> **Assignment**:
Examine each line of the data. Copy those that contain the string "date".

> **Recorded data**:
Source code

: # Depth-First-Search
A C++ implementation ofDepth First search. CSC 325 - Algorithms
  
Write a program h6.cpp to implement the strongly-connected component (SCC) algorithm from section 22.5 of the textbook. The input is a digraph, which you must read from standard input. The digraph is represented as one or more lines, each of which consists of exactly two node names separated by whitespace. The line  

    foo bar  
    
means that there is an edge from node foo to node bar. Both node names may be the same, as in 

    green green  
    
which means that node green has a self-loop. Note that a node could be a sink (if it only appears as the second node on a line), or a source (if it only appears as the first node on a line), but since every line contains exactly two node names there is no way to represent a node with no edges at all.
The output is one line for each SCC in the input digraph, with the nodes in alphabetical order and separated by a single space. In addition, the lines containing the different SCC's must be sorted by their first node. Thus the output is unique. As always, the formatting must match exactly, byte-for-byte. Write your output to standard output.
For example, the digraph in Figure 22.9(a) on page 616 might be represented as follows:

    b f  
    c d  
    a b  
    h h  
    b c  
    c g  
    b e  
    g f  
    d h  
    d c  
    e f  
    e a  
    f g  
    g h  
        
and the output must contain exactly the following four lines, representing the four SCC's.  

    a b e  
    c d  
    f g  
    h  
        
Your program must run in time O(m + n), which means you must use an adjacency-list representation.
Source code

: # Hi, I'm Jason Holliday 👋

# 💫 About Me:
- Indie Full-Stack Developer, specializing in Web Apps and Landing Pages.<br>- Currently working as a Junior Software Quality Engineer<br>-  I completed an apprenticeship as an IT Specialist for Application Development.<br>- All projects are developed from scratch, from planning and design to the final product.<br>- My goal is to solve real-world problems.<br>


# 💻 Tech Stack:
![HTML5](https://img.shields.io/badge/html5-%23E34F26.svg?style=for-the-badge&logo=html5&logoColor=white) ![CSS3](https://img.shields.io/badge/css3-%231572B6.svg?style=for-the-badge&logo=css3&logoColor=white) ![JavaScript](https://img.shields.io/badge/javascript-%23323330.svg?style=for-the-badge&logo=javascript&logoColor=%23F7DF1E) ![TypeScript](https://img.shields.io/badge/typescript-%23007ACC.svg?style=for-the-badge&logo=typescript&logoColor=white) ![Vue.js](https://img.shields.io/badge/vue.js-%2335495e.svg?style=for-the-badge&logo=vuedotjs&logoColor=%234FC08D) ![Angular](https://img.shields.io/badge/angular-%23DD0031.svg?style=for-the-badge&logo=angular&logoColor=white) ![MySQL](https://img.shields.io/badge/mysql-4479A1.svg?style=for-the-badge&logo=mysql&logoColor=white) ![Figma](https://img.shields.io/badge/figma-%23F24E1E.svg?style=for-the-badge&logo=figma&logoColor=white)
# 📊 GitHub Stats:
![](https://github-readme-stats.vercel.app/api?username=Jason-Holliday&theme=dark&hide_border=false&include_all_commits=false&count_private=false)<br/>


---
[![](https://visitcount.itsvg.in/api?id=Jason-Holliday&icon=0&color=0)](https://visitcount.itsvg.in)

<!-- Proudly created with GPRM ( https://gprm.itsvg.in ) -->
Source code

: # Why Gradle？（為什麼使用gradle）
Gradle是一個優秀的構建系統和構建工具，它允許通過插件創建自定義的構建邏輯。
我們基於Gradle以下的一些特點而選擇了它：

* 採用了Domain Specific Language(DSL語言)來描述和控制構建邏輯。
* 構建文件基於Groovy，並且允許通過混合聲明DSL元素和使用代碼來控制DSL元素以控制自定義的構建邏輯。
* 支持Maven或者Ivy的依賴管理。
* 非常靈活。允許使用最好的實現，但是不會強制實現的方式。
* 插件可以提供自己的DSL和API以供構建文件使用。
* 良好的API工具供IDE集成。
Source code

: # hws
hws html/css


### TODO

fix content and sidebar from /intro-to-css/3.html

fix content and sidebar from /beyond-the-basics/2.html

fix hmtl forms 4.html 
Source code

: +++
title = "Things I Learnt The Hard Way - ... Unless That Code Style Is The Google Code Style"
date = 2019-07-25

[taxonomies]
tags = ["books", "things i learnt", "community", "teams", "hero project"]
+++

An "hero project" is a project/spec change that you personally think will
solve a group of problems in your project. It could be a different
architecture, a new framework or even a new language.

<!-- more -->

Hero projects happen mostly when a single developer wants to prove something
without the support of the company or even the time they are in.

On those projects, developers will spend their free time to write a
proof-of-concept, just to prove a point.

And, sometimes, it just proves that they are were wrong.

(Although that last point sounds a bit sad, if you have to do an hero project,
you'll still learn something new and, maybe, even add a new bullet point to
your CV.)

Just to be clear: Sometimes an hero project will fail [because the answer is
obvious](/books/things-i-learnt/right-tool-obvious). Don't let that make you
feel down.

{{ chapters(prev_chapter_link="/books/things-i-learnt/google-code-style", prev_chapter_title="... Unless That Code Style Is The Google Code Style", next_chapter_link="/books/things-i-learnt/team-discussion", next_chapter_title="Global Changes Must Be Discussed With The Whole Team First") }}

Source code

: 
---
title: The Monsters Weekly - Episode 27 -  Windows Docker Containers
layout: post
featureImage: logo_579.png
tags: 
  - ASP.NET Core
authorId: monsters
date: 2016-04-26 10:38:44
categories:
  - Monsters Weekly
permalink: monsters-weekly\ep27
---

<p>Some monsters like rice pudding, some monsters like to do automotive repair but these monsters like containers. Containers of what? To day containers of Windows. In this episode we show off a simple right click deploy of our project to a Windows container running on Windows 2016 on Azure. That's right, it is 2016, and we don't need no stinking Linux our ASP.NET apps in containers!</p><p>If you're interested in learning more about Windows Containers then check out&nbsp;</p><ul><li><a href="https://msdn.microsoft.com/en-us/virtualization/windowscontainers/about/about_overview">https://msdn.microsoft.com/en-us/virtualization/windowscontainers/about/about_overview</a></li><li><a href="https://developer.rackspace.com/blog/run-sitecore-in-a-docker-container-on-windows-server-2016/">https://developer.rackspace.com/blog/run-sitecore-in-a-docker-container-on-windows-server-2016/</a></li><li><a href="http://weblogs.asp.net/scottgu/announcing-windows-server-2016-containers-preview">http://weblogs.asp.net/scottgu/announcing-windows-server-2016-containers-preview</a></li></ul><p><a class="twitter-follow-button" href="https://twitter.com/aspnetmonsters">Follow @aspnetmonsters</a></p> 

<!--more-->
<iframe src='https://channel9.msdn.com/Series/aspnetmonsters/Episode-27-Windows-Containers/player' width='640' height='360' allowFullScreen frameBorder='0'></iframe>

> **Completed task**:
date = 2019-07-25
date: 2016-04-26 10:38:44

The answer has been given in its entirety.